• [Exercise instructions]: Pull every line that holds the word "gpasswd" from the entries.

(Data excerpts)
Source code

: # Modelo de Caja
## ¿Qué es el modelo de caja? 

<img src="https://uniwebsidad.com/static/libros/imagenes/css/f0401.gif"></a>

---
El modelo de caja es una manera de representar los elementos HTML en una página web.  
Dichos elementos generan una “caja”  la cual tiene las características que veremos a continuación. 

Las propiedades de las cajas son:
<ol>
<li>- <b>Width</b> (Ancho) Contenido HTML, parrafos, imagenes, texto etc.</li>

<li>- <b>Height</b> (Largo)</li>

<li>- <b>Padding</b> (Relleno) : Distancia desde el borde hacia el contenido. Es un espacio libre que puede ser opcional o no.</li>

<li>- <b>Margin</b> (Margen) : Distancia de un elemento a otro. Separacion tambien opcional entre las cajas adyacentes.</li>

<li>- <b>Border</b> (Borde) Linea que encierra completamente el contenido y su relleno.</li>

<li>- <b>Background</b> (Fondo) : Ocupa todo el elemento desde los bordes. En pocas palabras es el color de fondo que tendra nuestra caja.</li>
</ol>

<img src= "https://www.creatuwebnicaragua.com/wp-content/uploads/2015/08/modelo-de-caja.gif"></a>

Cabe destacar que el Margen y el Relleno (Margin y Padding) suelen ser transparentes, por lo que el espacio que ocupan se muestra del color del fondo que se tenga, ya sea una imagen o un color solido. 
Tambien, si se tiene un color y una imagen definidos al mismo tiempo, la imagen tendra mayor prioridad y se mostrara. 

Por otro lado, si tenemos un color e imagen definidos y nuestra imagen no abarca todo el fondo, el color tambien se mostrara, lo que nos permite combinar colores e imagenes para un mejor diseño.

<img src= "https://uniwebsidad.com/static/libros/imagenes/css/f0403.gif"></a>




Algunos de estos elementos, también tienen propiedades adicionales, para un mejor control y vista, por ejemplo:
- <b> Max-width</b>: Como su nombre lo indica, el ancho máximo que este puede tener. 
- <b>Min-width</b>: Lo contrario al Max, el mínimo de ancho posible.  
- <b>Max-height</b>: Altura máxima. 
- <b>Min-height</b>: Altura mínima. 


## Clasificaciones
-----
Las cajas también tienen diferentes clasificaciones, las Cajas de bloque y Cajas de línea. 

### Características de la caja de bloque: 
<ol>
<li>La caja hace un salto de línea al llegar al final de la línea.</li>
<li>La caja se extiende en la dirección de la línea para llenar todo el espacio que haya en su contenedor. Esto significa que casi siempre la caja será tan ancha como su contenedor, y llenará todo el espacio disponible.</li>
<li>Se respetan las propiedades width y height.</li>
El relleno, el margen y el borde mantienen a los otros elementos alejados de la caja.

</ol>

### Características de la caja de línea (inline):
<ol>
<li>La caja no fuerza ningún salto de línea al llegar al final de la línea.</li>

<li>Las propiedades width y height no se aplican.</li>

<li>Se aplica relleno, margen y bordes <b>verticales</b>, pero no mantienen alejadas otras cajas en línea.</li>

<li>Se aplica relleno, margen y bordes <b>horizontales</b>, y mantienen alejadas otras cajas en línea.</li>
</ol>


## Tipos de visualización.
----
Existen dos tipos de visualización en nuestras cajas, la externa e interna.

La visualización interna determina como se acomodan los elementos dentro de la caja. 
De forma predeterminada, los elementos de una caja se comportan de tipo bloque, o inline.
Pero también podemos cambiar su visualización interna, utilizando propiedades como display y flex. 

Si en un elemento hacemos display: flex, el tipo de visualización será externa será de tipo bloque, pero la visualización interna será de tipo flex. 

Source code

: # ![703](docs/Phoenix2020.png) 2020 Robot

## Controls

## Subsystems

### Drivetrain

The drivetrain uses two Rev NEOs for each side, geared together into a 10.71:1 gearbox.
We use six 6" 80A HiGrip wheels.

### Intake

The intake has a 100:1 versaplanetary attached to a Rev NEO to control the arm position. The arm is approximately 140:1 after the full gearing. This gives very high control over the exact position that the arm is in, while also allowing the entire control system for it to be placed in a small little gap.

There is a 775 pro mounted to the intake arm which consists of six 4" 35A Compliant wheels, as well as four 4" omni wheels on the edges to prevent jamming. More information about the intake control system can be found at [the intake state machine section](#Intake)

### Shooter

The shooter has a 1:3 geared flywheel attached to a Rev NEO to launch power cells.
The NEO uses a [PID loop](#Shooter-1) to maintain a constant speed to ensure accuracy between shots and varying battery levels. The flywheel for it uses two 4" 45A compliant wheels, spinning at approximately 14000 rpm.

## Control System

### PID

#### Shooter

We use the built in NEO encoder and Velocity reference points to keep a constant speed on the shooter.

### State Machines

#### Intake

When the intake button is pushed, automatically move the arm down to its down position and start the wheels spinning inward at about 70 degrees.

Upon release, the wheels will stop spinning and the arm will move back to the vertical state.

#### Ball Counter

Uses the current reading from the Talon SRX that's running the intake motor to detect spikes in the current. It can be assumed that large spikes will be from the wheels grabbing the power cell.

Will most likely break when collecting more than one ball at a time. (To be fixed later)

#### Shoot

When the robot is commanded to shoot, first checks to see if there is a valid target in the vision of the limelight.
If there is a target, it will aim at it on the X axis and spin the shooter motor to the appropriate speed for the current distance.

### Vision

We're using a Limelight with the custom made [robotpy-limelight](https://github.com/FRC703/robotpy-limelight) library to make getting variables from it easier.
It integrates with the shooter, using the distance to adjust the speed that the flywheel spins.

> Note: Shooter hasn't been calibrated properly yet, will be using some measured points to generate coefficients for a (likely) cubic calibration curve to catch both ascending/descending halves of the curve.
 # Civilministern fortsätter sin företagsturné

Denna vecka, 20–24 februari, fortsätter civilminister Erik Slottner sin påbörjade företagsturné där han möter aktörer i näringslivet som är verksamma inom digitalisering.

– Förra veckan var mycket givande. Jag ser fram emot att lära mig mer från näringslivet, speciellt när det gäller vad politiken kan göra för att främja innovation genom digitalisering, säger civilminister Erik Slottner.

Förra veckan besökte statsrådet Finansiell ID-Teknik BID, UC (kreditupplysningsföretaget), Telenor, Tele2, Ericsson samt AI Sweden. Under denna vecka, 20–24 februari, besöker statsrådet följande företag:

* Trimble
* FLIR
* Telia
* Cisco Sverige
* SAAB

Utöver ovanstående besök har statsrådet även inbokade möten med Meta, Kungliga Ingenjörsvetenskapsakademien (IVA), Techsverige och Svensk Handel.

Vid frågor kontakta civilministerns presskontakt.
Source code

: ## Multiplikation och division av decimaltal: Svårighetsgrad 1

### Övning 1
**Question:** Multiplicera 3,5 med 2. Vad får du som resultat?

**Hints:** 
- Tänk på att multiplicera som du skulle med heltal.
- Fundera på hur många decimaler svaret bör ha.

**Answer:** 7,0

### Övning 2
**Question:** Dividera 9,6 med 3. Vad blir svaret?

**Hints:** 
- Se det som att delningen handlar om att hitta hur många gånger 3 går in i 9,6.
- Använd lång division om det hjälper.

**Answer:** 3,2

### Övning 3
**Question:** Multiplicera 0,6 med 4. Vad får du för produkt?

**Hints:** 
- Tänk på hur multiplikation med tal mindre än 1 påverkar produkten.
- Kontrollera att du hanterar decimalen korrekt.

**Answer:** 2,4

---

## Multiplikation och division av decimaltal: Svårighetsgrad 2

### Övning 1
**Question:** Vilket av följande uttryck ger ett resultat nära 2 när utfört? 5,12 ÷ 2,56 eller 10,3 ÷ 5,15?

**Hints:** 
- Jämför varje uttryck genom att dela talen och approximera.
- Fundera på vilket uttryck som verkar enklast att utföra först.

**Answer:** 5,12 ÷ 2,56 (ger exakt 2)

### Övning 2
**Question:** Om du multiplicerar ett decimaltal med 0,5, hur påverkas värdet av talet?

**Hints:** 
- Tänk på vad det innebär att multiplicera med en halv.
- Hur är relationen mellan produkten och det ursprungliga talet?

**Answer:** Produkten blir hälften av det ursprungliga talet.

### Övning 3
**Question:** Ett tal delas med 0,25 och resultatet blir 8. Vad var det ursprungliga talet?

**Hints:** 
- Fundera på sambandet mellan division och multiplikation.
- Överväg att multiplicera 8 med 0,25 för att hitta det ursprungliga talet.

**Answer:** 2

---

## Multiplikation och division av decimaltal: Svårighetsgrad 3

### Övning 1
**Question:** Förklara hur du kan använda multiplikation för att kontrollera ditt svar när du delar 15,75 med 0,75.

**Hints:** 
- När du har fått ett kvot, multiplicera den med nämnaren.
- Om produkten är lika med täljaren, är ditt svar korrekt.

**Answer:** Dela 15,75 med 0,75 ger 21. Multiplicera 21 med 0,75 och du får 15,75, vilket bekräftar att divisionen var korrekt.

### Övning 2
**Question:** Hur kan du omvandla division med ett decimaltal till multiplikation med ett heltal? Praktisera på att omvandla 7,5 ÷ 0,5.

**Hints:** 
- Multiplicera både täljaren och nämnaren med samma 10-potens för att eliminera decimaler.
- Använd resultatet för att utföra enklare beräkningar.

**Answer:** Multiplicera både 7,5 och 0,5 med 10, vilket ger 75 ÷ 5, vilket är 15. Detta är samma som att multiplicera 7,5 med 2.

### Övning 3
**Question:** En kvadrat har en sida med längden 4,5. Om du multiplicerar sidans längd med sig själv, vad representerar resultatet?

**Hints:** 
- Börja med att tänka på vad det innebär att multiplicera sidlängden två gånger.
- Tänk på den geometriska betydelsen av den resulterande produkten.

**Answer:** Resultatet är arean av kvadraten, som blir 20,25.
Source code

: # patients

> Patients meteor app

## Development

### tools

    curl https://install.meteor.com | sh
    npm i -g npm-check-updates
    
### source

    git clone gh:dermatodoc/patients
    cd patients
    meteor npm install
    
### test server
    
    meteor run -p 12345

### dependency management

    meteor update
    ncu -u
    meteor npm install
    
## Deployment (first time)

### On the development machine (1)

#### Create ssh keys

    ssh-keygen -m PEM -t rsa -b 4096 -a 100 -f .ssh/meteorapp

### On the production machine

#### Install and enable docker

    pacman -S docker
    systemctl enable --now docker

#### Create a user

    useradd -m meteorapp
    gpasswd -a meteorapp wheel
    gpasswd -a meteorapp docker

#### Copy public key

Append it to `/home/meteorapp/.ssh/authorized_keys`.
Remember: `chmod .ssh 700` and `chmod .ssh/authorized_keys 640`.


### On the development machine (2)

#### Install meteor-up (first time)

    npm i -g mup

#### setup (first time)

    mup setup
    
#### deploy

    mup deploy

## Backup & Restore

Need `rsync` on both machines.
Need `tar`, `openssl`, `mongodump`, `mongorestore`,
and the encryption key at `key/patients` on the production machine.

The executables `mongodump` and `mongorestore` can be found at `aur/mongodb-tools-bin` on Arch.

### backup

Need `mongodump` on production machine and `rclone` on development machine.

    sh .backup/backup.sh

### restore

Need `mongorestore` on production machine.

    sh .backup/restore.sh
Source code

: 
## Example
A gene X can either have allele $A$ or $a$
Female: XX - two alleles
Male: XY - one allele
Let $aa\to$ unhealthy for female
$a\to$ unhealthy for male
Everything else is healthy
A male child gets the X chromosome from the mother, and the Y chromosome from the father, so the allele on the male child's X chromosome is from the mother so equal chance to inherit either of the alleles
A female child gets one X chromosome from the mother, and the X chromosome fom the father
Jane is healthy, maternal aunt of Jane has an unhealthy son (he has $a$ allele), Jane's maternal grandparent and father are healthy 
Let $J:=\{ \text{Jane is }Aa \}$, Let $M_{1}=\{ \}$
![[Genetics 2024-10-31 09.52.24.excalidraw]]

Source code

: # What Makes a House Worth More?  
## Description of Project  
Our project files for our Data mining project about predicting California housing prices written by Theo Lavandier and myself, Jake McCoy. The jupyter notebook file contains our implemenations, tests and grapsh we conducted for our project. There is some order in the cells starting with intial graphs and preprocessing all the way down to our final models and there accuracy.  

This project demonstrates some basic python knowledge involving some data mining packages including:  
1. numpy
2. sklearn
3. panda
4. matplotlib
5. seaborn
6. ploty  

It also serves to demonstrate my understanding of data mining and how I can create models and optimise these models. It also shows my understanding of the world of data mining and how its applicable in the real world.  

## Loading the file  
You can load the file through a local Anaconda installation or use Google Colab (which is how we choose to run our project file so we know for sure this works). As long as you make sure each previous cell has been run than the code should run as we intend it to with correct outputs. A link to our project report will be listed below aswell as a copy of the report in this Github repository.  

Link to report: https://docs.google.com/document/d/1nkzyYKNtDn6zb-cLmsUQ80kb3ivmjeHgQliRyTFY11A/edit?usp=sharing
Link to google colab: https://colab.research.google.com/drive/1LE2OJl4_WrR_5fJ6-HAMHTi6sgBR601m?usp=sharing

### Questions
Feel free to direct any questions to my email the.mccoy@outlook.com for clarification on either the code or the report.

• [Result of the task]:
    gpasswd -a meteorapp wheel
    gpasswd -a meteorapp docker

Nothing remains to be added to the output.